We find it a good idea to use a mouse mat with a wrist rest built into the front of the pad; we've got a gel one of these, and the gel cushion makes mousing very comfy indeed (we noticed a big difference when switching from our old, plain flat mouse mat). These aren't expensive, either – our new, good quality mouse mat ran to the princely sum of £10. It's well worth spending a little money when it comes to your health.

Or you can spend more, and buy yourself a new ergonomic keyboard and/or mouse. Microsoft makes the Microsoft Sculpt Ergonomic Desktop set (pictured above), which retails for around the £50 to £60 mark, and did pretty well in our review. Some folks, however, argue that basic ergonomic keyboards don't do a great deal, and they prefer a more drastic solution in the form of the Kinesis Advantage keyboard (see below) – which can be had for just under £240 from Amazon currently. It's expensive, certainly, and not easy to acclimatise to – but by all accounts, for some of those who have suffered badly at the hands of RSI (so to speak), it has been a life-saving solution.

Exercise can help, too – gentle stretching, or shaking out, of the wrists and arms, and gentle neck rotations, which you can even do for a minute here and there when sat at your desk (perhaps make them a part of some of your regular hourly breaks).
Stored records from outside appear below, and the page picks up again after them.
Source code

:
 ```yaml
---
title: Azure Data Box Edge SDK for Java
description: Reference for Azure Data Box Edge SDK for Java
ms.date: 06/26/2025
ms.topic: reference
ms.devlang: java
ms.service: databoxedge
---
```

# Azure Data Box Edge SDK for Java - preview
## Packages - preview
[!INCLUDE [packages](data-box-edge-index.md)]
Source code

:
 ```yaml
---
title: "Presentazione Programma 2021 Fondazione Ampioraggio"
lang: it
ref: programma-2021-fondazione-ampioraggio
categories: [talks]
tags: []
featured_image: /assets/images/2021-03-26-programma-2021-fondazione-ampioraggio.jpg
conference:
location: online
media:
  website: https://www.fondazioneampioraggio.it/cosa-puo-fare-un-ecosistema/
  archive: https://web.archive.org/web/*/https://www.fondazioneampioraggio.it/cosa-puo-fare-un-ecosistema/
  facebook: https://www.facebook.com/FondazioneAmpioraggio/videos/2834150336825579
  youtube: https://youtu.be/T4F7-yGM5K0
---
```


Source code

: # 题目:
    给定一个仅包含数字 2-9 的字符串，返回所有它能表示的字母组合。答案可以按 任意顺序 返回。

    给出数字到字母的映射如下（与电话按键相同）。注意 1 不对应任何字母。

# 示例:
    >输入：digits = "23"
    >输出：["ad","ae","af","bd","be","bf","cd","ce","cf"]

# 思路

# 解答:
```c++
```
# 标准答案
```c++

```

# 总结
If you're sat at your desk for long periods of time, don't forget to at least stand up for a short break from time to time (and preferably walk around for a minute, as previously mentioned, to get your circulation going a little).

Some RSI sufferers have also found that things like gentle weight lifting (starting with small dumbbells if you're not used to any kind of weights work) have helped them, as improved blood flow to the arms helps fight symptoms. Exercise in general would help in this respect, too; and better your overall health for that matter.

Note that if you are already suffering from RSI, don't embark on any sort of exercise program without consulting your doctor first.